## [Task instructions]
The lines from the start of the data through the line with "3. ConstrutorPractice.java" are to be returned verbatim; all later lines are to be omitted.

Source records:
- Opening Delimiter -
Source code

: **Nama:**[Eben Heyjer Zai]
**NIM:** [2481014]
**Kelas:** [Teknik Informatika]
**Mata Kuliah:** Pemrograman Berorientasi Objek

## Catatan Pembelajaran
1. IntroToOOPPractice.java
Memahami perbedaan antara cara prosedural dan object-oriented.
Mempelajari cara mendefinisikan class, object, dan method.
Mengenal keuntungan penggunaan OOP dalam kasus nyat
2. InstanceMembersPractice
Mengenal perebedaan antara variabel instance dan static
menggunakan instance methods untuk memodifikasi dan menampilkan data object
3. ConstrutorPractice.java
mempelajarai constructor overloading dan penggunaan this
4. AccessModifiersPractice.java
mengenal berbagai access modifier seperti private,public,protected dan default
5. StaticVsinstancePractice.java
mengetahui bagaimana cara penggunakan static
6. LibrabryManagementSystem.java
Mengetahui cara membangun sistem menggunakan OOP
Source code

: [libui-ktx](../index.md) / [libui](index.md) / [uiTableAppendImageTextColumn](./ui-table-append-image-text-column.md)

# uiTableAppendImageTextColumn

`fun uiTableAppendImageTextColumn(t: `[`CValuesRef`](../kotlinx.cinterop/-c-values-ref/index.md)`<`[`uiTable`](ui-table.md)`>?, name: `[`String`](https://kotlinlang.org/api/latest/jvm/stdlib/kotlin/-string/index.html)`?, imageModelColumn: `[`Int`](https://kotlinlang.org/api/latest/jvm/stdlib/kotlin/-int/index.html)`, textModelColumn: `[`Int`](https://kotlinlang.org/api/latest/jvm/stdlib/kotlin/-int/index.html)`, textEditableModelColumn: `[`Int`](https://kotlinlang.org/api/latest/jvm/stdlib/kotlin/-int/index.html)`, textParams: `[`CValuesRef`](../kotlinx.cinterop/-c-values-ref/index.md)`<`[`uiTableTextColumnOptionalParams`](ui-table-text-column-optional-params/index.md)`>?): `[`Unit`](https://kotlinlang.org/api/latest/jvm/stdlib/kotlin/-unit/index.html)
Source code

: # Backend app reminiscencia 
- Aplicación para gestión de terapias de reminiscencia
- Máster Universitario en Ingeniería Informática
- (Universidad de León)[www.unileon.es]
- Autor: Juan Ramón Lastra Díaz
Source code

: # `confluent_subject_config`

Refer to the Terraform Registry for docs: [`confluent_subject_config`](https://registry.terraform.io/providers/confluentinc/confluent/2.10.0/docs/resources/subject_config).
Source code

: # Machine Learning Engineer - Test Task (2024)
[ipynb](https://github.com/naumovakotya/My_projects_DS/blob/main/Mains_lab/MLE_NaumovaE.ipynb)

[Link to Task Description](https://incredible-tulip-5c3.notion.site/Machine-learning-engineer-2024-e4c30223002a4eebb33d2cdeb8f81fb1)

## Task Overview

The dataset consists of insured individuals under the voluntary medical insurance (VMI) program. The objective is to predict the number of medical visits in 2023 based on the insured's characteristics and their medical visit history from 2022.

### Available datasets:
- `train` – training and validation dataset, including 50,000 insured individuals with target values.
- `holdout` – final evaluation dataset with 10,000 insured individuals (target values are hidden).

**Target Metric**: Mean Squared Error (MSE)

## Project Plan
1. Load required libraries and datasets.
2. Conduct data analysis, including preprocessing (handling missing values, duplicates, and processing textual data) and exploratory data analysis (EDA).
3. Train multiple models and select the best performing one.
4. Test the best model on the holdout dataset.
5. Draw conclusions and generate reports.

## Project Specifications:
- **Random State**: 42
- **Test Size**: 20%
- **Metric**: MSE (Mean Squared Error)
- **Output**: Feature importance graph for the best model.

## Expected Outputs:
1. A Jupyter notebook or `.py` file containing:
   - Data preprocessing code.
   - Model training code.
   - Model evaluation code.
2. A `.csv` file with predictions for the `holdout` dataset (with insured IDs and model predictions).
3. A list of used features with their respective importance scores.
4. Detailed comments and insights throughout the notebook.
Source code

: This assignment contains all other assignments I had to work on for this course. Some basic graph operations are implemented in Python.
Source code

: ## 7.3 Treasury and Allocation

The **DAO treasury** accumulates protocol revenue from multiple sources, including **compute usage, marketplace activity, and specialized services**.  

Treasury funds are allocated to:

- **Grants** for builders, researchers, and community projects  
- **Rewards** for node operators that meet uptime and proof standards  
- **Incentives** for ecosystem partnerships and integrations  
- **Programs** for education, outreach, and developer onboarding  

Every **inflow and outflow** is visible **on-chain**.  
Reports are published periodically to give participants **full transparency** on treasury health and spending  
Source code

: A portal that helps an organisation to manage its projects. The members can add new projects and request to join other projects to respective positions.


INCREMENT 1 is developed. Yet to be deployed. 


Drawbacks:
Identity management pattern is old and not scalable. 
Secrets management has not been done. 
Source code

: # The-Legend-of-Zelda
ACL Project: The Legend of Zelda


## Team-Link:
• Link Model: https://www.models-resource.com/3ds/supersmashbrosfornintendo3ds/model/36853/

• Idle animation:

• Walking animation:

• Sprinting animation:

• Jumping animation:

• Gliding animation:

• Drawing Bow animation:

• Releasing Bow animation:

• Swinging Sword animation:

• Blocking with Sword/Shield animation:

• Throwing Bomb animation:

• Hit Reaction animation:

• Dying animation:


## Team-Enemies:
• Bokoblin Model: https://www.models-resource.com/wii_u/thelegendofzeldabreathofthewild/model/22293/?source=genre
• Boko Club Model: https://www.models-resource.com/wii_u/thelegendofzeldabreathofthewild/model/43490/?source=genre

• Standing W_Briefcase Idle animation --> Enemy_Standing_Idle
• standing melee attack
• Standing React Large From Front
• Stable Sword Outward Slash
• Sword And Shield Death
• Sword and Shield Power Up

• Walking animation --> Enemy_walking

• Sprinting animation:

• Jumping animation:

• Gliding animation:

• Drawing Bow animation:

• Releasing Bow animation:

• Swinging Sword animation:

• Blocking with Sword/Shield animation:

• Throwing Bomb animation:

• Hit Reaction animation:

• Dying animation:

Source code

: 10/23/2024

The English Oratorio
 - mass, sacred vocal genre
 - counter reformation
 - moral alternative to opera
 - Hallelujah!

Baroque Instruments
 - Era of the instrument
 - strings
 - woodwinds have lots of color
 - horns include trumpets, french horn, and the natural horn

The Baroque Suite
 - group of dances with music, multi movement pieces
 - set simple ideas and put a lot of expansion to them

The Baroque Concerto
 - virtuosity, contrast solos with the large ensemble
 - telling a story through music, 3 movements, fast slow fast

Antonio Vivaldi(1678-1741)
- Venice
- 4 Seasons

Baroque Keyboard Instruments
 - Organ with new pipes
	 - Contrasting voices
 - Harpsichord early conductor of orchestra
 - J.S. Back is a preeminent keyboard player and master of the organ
- Closing Delimiter -
## [Solution to the problem]
Source code

: **Nama:**[Eben Heyjer Zai]
**NIM:** [2481014]
**Kelas:** [Teknik Informatika]
**Mata Kuliah:** Pemrograman Berorientasi Objek

## Catatan Pembelajaran
1. IntroToOOPPractice.java
Memahami perbedaan antara cara prosedural dan object-oriented.
Mempelajari cara mendefinisikan class, object, dan method.
Mengenal keuntungan penggunaan OOP dalam kasus nyat
2. InstanceMembersPractice
Mengenal perebedaan antara variabel instance dan static
menggunakan instance methods untuk memodifikasi dan menampilkan data object
3. ConstrutorPractice.java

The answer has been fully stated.